Keluarga besar Masthuroh akhirnya mengakui jika Kaca merupakan Raja Panditha. Hanya, mereka menolak jika makam leluhurnya dipindahkan ke Malinau seperti permintaan masyarakat Suku Tidung di Kalimantan. "Nanti bagaimana kalau mau ziarah,"katanya.
Setelah berembuk, keluarga besar baik dari Malinau maupun Pulau Tidung sepakat untuk memindahkan makam sang raja ke makam yang lebih layak. Prosesi adat pun dilakukan. Tetarian dan senjata tradisional Tidung ditampilkan. Tiga bupati mengiringi upacara pemindahan makam itu hingga akhirnya menjadi seperti sekarang.
Kata Masthuroh, Raja Panditha merupakan pelarian Belanda. Sikap tegas sang raja untuk menolak mengakui Belanda sebagai pemerintah yang sah di bumi Malinau membuatnya harus terusir. Dia sempat diasingkan ke Banjar kemudian dipindahkan ke Jepara. Setelah itu, Raja Panditha dikirim ke Batavia. "Dari Batavia itu mungkin dia lari ke sini,"katanya.

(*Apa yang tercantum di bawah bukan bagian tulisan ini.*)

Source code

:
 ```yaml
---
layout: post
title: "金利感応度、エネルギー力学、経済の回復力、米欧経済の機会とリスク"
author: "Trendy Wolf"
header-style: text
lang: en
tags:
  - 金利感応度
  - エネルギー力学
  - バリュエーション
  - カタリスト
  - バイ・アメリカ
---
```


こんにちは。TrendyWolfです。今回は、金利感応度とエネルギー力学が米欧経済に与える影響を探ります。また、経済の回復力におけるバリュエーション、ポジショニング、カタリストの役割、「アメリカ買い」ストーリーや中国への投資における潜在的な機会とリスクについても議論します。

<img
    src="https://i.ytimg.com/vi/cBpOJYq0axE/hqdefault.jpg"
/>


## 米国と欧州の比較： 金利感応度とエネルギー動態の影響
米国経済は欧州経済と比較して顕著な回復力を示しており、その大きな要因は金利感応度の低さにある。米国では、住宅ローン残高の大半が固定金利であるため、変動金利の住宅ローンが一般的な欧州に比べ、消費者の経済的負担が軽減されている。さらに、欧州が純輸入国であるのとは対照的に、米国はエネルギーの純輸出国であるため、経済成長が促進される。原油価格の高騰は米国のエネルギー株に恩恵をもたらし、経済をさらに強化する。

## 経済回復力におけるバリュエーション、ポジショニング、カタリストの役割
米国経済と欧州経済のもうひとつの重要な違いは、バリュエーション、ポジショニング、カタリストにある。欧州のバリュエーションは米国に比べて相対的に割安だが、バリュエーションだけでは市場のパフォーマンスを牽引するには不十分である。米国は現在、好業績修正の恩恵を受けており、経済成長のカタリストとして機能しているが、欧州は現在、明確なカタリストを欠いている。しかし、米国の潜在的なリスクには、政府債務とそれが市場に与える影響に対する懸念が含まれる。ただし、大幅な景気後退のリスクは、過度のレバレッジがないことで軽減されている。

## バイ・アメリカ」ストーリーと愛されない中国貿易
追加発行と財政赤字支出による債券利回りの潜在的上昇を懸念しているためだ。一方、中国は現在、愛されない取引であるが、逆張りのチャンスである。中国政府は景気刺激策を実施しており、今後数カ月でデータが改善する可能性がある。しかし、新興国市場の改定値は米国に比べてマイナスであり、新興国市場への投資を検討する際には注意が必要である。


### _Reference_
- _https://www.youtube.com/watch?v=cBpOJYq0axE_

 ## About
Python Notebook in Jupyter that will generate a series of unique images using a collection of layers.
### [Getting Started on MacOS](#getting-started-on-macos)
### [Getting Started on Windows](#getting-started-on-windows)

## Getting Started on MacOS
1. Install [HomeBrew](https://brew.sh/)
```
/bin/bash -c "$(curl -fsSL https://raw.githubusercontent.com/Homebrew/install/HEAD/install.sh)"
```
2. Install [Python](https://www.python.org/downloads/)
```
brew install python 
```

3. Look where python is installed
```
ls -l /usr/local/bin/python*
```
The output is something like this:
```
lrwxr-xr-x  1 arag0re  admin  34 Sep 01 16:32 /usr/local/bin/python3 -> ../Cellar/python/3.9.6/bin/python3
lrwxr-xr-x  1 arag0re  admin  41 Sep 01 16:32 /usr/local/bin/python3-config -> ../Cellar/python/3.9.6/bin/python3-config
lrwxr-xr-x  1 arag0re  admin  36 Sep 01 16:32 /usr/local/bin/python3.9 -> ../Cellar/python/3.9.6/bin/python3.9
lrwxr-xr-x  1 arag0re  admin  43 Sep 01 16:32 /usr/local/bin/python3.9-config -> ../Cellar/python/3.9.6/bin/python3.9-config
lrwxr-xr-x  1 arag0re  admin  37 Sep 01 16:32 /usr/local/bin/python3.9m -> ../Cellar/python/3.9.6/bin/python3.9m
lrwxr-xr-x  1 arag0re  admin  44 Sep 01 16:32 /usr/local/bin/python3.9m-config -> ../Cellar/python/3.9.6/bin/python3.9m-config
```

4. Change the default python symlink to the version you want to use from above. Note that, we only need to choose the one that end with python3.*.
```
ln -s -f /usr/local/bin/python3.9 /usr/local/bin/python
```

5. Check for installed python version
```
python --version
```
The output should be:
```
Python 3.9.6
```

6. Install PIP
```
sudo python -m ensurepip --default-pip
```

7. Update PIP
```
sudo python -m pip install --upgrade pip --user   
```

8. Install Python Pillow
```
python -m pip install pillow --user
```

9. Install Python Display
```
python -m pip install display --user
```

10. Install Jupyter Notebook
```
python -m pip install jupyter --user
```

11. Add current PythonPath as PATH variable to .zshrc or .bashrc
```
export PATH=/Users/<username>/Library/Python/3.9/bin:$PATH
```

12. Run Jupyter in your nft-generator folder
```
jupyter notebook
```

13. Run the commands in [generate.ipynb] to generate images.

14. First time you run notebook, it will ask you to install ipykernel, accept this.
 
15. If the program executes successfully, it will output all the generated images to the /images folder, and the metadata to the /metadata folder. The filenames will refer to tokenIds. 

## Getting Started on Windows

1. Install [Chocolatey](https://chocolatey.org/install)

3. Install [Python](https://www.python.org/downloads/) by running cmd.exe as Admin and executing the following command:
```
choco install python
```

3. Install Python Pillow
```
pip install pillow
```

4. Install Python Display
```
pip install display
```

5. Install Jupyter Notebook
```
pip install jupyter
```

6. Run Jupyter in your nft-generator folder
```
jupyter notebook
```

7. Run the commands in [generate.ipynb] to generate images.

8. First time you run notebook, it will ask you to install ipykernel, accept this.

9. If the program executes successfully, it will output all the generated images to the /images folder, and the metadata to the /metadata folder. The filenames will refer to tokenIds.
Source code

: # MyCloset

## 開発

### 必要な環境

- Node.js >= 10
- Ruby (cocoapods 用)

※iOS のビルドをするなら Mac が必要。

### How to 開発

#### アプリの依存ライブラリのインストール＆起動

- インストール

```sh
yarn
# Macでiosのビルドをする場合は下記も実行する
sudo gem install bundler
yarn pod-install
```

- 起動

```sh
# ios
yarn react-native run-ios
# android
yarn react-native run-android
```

Sebagai pelarian, sang raja benar-benar menutup jati dirinya saat tinggal di pulau. Dia mengaku berasal dari Banjar, bukan Malinau. Raja juga menggunakan nama kecilnya, Kaca, yang tak pernah diketahui Belanda. Sampai kepada keluarganya, raja tidak pernah mengisahkan darimana sebenarnya dia berasal.
Karena itu, Masthuroh mengungkapkan, sulit untuk mencari bekas-bekas budaya Tidung di pulau itu. Untuk makanan pun, Kaca tidak mewariskan resep spesial. Masthuroh hanya mengingat pindang ikan asam garam sebagai makanan warisan keluarga. Boleh jadi resep itu menjadi satu warisan suku Tidung yang dibawa Kaca. Karena saat diundang ke Malinau, Masthuroh mengaku melihat resep yang mirip dengan pindang di Pulau Tidung.
Masthuroh dan Wak Ale mengapresiasi gerakan anak muda Pulau Tidung yang menggelar festival berisi seni dan budaya juga kuliner tradisional. Buat mereka, apa yang dilakukan Ghozali, Andi Hakim dan kawan-kawannya dapat menjadi pemantik pencarian akar budaya nenek moyang. Meski jejak warisan itu pun sulit ditemukan, mereka berharap festival itu menjadi awal hidupnya obor budaya untuk suku-suku di Tidung.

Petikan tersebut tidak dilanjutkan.